# CA Which one first?



## jd99 (Jan 25, 2012)

Ive been doing ok with my CA finish, I know I still have a bunch to learn but for the most part I've been able to make it work.

But I'm not sure I'm doing it in the most efficent manner.

Do you guys start with Medium or thin, or thin them medium, or thick then medium, then thin, or or......

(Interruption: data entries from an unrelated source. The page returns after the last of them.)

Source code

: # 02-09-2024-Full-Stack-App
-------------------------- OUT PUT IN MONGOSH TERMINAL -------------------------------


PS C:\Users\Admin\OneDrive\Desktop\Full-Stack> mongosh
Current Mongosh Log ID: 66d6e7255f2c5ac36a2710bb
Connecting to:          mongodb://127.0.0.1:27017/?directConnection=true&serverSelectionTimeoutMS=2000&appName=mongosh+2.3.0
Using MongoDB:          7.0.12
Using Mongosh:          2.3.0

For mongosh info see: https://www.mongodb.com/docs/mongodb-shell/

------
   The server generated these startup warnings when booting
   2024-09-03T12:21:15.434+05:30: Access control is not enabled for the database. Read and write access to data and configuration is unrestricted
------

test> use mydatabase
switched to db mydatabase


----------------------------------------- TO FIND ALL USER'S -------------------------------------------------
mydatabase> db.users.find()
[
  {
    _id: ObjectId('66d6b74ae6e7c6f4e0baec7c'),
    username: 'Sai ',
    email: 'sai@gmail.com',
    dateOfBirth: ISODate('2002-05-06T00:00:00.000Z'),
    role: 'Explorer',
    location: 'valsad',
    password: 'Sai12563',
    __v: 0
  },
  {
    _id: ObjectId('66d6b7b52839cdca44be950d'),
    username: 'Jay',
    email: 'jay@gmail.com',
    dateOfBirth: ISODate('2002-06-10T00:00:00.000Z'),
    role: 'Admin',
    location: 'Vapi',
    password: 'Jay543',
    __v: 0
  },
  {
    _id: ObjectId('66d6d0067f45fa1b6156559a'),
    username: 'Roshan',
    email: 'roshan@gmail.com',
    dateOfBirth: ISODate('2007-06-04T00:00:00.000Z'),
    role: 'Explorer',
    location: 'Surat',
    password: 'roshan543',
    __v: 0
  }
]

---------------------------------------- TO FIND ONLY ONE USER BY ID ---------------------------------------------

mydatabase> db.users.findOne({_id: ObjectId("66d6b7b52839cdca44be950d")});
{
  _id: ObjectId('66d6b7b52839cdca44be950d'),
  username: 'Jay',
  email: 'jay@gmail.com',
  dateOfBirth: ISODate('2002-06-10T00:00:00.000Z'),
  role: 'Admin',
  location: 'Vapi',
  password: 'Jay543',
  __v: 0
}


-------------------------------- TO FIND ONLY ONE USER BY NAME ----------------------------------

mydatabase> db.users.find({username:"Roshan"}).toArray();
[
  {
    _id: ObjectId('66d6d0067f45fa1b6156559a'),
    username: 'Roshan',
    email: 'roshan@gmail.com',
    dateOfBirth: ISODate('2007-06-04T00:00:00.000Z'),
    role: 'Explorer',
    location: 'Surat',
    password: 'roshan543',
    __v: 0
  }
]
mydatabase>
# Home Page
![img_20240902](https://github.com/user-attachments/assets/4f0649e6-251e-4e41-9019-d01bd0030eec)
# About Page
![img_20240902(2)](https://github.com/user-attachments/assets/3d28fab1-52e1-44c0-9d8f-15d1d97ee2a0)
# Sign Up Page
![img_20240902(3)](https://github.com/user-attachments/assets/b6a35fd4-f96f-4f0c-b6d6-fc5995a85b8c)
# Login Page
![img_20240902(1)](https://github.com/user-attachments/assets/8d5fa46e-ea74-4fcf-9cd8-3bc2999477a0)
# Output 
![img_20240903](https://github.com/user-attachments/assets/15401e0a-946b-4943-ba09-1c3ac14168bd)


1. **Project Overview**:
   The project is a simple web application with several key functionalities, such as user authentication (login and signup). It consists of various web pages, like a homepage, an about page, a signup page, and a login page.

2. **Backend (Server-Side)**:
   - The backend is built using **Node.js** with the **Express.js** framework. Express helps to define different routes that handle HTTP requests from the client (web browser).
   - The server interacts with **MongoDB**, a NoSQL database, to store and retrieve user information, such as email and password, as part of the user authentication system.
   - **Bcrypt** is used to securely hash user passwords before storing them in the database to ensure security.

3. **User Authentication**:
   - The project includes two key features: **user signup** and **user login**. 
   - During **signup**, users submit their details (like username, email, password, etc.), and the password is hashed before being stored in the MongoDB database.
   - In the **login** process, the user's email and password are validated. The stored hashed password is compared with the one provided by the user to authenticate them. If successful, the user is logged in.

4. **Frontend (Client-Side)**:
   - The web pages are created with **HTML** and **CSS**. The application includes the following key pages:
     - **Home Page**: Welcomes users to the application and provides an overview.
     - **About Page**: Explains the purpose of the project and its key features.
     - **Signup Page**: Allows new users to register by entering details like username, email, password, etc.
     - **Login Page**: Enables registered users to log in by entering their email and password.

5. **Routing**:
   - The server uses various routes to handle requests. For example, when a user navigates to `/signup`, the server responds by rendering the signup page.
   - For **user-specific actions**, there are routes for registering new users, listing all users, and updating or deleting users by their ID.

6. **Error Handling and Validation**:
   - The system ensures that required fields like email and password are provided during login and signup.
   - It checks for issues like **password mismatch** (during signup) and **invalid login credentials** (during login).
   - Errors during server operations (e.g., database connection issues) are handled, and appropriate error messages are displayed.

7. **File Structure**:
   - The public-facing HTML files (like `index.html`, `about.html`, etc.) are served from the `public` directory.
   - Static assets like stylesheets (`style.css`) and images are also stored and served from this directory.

And how many coats do you all put on?

Thanks
Danny


----------



## tumbleweed676 (Jan 25, 2012)

I just go with thin most of the time


----------



## Lenny (Jan 25, 2012)

I usually use 3 coats or so of thin and then switch to medium. Depending on the pen, I will do 6 to 15 (or more) coats of medium. Then sand through all grades of MM and polish with Novus 2 and finally Meguiars PlastX.


----------



## Ruby pen turning (Jan 25, 2012)

I personally do Medium for every coat of my CA. If it is a real real soft wood I may do a few thin but I never use thick


----------



## firewhatfire (Jan 25, 2012)

I do one coat of thin then start with medium. 10 coats or so.


----------



## Ruby pen turning (Jan 25, 2012)

OH... usually 10 -12 coats.


----------



## Ray McLeod (Jan 25, 2012)

I start by using one coat of Thin unless it is porus like oak then I use two, Next I use medium up to 8 coats.


----------



## 76winger (Jan 25, 2012)

3-4 coats of thin because it soaks into the wood and stabilizes it.
Then 4-6 coats of medium to fill grain and build up a good coat.
Then smooth with 400 & 600 SP (rarely 320 will be needed because I put some on too heavy and it got rough on me)
Finally polish through all the MM grades via wet-sanding with each.


----------



## PenMan1 (Jan 25, 2012)

Lenny said:


> I usually use 3 coats or so of thin and then switch to medium. Depending on the pen, I will do 6 to 15 (or more) coats of medium. Then sand through all grades of MM and polish with Novus 2 and finally Meguiars PlastX.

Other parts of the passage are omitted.